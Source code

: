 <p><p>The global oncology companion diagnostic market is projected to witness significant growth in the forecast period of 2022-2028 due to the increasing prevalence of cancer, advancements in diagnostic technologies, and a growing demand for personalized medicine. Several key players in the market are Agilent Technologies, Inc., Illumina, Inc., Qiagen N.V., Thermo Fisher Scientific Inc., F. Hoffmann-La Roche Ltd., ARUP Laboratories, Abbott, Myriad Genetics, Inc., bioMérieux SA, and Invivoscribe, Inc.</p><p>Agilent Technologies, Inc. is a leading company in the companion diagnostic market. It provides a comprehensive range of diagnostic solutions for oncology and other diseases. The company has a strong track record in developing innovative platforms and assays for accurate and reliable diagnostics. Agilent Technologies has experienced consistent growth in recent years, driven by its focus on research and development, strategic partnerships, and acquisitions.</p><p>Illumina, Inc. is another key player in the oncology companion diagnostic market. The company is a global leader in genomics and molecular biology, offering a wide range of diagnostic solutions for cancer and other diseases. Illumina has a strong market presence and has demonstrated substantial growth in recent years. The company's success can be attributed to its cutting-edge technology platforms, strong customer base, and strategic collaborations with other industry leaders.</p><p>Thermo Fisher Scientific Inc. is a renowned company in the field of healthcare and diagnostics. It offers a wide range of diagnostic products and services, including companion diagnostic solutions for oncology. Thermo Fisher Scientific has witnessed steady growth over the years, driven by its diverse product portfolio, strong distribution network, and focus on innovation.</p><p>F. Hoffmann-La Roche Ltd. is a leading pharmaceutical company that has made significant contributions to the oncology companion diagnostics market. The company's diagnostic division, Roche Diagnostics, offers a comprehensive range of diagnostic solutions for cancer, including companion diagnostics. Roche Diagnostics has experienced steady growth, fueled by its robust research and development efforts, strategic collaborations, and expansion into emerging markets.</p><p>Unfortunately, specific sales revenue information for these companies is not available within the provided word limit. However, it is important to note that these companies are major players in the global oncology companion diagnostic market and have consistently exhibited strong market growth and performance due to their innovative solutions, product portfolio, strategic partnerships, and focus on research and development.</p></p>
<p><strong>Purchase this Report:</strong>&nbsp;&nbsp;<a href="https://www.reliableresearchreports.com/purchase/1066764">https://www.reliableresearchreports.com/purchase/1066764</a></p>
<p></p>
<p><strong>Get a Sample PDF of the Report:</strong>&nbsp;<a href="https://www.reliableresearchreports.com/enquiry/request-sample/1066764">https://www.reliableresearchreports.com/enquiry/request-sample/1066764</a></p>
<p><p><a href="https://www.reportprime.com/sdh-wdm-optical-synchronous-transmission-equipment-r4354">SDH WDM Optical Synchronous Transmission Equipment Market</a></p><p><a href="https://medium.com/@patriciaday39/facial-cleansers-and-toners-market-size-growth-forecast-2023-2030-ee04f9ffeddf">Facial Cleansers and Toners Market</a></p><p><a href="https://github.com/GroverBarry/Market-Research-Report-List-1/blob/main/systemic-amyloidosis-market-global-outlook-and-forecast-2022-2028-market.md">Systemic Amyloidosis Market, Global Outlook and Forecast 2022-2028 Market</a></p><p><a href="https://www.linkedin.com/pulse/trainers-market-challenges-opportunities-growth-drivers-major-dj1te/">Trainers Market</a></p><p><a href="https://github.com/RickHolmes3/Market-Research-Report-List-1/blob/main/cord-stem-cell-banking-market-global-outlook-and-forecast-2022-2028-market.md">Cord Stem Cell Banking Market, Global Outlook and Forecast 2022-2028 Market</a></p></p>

* * *

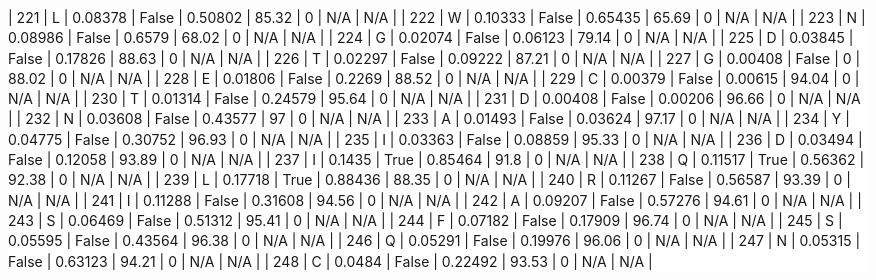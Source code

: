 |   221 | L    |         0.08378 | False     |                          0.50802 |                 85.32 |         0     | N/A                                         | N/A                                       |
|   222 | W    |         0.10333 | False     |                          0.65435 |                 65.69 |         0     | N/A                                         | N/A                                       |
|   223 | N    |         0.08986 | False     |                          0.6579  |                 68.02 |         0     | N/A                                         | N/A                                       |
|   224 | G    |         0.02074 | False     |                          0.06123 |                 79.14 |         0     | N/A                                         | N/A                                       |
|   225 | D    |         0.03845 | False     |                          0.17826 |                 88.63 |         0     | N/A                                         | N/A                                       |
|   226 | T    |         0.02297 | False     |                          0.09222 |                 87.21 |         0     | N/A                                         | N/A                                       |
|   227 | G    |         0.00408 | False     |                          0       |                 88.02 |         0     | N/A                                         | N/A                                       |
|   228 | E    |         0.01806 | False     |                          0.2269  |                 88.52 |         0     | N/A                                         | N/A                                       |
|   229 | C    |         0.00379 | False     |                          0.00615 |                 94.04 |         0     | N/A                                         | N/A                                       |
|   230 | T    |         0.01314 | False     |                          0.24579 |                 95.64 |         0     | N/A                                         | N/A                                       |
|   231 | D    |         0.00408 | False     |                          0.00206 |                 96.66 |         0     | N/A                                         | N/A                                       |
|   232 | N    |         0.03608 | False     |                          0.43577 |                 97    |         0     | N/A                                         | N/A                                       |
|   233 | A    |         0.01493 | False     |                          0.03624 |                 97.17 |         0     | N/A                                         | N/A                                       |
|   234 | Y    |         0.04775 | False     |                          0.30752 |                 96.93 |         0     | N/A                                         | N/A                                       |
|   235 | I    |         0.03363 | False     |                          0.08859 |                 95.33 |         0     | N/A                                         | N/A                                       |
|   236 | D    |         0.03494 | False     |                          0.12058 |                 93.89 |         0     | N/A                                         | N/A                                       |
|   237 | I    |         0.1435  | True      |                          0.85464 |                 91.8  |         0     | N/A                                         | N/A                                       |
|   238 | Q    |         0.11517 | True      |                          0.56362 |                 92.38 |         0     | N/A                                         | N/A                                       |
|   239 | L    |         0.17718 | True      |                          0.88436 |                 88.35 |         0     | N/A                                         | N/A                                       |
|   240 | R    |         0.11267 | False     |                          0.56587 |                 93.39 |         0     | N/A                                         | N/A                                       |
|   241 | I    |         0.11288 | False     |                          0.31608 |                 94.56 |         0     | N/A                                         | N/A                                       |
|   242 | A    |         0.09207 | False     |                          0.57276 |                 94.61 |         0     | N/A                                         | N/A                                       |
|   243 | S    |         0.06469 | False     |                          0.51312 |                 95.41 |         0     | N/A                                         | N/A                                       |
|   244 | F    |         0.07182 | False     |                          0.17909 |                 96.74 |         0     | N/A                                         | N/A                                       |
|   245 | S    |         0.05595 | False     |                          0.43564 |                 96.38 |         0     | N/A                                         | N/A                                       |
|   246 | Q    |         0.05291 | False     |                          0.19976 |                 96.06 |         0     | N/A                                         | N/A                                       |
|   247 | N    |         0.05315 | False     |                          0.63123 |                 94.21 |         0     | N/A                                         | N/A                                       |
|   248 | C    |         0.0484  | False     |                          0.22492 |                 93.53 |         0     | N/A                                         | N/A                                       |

_WHAT THIS TASK INVOLVES_: Look through the listing, and copy each line that contains the word "reliableresearchreports".

_SOLUTION_:
<p><strong>Purchase this Report:</strong>&nbsp;&nbsp;<a href="https://www.reliableresearchreports.com/purchase/1066764">https://www.reliableresearchreports.com/purchase/1066764</a></p>
<p><strong>Get a Sample PDF of the Report:</strong>&nbsp;<a href="https://www.reliableresearchreports.com/enquiry/request-sample/1066764">https://www.reliableresearchreports.com/enquiry/request-sample/1066764</a></p>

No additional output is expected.